I got married because I was trying to do right by our son, but I don't deserve to be treated like this I suggested we go back to counseling, but of course he says no, so I'm at the end of my rope. I have applied for new housing and I don't want him to come with me as I would just stay here because I feel it'll be the same stuff and I don't want that for my son or me.

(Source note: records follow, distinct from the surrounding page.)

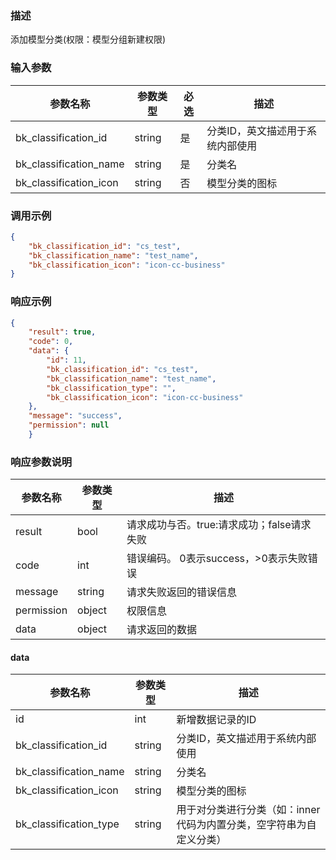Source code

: ### 描述

添加模型分类(权限：模型分组新建权限)

### 输入参数

| 参数名称                   | 参数类型   | 必选 | 描述                |
|------------------------|--------|----|-------------------|
| bk_classification_id   | string | 是  | 分类ID，英文描述用于系统内部使用 |
| bk_classification_name | string | 是  | 分类名               |
| bk_classification_icon | string | 否  | 模型分类的图标           |

### 调用示例

```json
{
    "bk_classification_id": "cs_test",
    "bk_classification_name": "test_name",
    "bk_classification_icon": "icon-cc-business"
}
```

### 响应示例

```json
{
    "result": true,
    "code": 0,
    "data": {
        "id": 11,
        "bk_classification_id": "cs_test",
        "bk_classification_name": "test_name",
        "bk_classification_type": "",
        "bk_classification_icon": "icon-cc-business"
    },
    "message": "success",
    "permission": null
    }
```

### 响应参数说明

| 参数名称       | 参数类型   | 描述                         |
|------------|--------|----------------------------|
| result     | bool   | 请求成功与否。true:请求成功；false请求失败 |
| code       | int    | 错误编码。 0表示success，>0表示失败错误  |
| message    | string | 请求失败返回的错误信息                |
| permission | object | 权限信息                       |
| data       | object | 请求返回的数据                    |

#### data

| 参数名称                   | 参数类型   | 描述                                   |
|------------------------|--------|--------------------------------------|
| id                     | int    | 新增数据记录的ID                            |
| bk_classification_id   | string | 分类ID，英文描述用于系统内部使用                    |
| bk_classification_name | string | 分类名                                  |
| bk_classification_icon | string | 模型分类的图标                              |
| bk_classification_type | string | 用于对分类进行分类（如：inner代码为内置分类，空字符串为自定义分类） |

Thanks for listening:rant:


----------



## BurningHeart (Dec 30, 2012)

Best of luck to you and your son. He's lucky to have you.


----------



## rhonda1971 (Oct 9, 2014)

your husband has issues within himself that he needs to deal with. attacking your son because he is asking for respect for his mom is a NO, NO!!

you're to good for him.



BurningHeart said:


> Best of luck to you and your son. He's lucky to have you.


----------



## sdcg76 (Feb 2, 2015)

Thanks for the replies  This morning he decided to leave us all because of my son  I admit my son has a mouth, but he only gets upset when DH is treating me bad. DH and I got into last night about all of this and STILL feels he's done nothing wrong :scratchhead: I don't want a divorce again, but how crazy is it that he doesn't even like my son who is a part of me, but yet he love(s) me??


----------



## PBear (Nov 16, 2010)

How long did you date him before getting married? 

C


----------



## Jane139 (Jan 6, 2015)

sdcg76 said:


> Thanks for the replies  This morning he decided to leave us all because of my son  I admit my son has a mouth, but he only gets upset when DH is treating me bad. DH and I got into last night about all of this and STILL feels he's done nothing wrong :scratchhead: I don't want a divorce again, but how crazy is it that he doesn't even like my son who is a part of me, but yet he love(s) me??


It would be great if he loved your son...but there can be no expectation that this will be true, even if he loves you. Your son is his own person. And is also part of your ex. Lots of people do not care for their stepchildren, sad but true. 

I doubt your son is the only reason he is leaving...but if it is, let him go. Your son needs and deserves you more at this time in his and your life.


----------



## turnera (Jan 22, 2010)

sdcg76 said:


> I'll try to make this short and sweet, but please I'm already suffering with PPD so no rude replies, thanks
> that was last summer and we are still seperated as he still has anger issues among other things.


You have postpartum depression? After 16 years?

Anger issues = NO MARRIAGE

So you're on the right track. You deserve better. And you have a great son.


----------



## turnera (Jan 22, 2010)

sdcg76 said:


> Thanks for the replies  This morning he decided to leave us all because of my son  I admit my son has a mouth, but he only gets upset when DH is treating me bad. DH and I got into last night about all of this and STILL feels he's done nothing wrong :scratchhead: I don't want a divorce again, but how crazy is it that he doesn't even like my son who is a part of me, but yet he love(s) me??


Good.

Call a locksmith and have the locks changed. *TODAY*.

And he doesn't love you. You just had low standards.


----------